Nos últimos 12 meses, contou numa apresentação do plano estratégico aos analistas o administrador com o pelouro financeiro da empresa, Rui Teixeira, a elétrica esteve avessa ao risco, dadas as incertezas já referidas, pelo que se refreou de assinar contratos de longo prazo.
Agora, estão “a recomeçar”, e veem boas perspetivas na renegociação de contratos em fim de vida, num contexto de preços de eletricidade crescentes. Se para 2025, 2026 e grande parte de 2027 as apostas da EDP estão fechadas, 2028 ainda está em aberto.
Confrontado com a hipótese de o plano de investimentos ser conservador, Miguel Stilwell rejeitou: “Consideramos que os 5 gigawatts [de expansão na capacidade renovável] é um número muito salutar. À medida que fomos fechando projetos adicionais, podemos escalar”, rematou. A ideia é “não estarmos pressionados para avançar com megawatts e sacrificar o retorno ou, para ter o retorno, acabar por sacrificar megawatts”.

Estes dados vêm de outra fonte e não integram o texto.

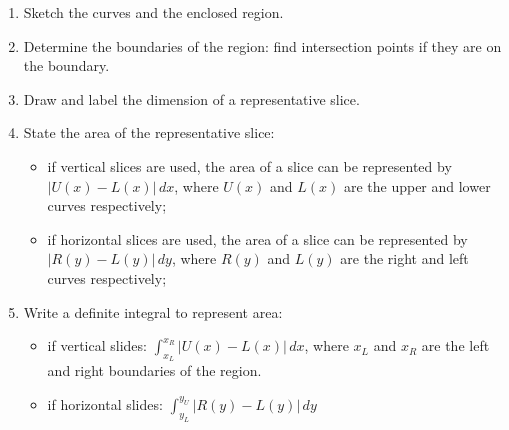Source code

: \begin{enumerate}[sepno]
\item
  Sketch the curves and the enclosed region.
\item
  Determine the boundaries of the region: find intersection points if
  they are on the boundary.
\item
  Draw and label the dimension of a representative slice.
\item
  State the area of the representative slice:

  \begin{itemize}
  \item
    if vertical slices are used, the area of a slice can be represented
    by \(\lvert U(x)-L(x)\rvert\, dx\), where \(U(x)\) and \(L(x)\) are
    the upper and lower curves respectively;
  \item
    if horizontal slices are used, the area of a slice can be
    represented by \(\lvert R(y)-L(y)\rvert\, dy\), where \(R(y)\) and
    \(L(y)\) are the right and left curves respectively;
  \end{itemize}
\item
  Write a definite integral to represent area:

  \begin{itemize}
  \item
    if vertical slides:
    \(\displaystyle\int^{x_R}_{x_L}\lvert U(x)-L(x)\rvert\, dx\), where
    \(x_L\) and \(x_R\) are the left and right boundaries of the region.
  \item
    if horizontal slides:
    \(\displaystyle\int^{y_U}_{y_L}\lvert R(y)-L(y)\rvert\, dy\)
  \end{itemize}
\end{enumerate}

Centros de dados, tecnológicas e utilities
“As Googles e Amazons estão a ligar-nos”, diz Miguel Stilwell. E garante: as tecnológicas “têm o nosso contacto direto” e “sabem quem nós somos”. O objetivo da chamada é comprar a eletricidade da EDP para alimentar centros de dados. “É um ótimo mercado para estar, vamos passo a passo tirar partido disso”, prevê o CEO, que diz estar a assistir a um crescimento da procura por parte das ‘big tech‘, com as quais a empresa já contratualizou o fornecimento de mais de três gigawatts de energia.
No entanto, não são só estas empresas que “ligam” à EDP por precisarem de abastecer os seus centros de dados. As próprias utilities, empresas que vendem energia nos Estados Unidos, também estão interessadas em contratualizar. Com estas, a EDP já contratualizou 6 gigawatts.
No total, a empresa prevê que a capacidade instalada, em termos de centros de dados, no conjunto dos Estados Unidos e da Europa e até 2030, duplique.
Do lado de cá do Atlântico, a EDP também espera que o desenvolvimento neste campo seja interessante. “A Europa está atrás dos EUA em termos de centros de dados, mas vemos movimento”, embora não com a mesma escala e velocidade do mercado norte-americano. Na ótica de Stilwell, o Velho Continente “já percebeu” que tem de escalar a sua capacidade, para poder armazenar os seus dados na Europa.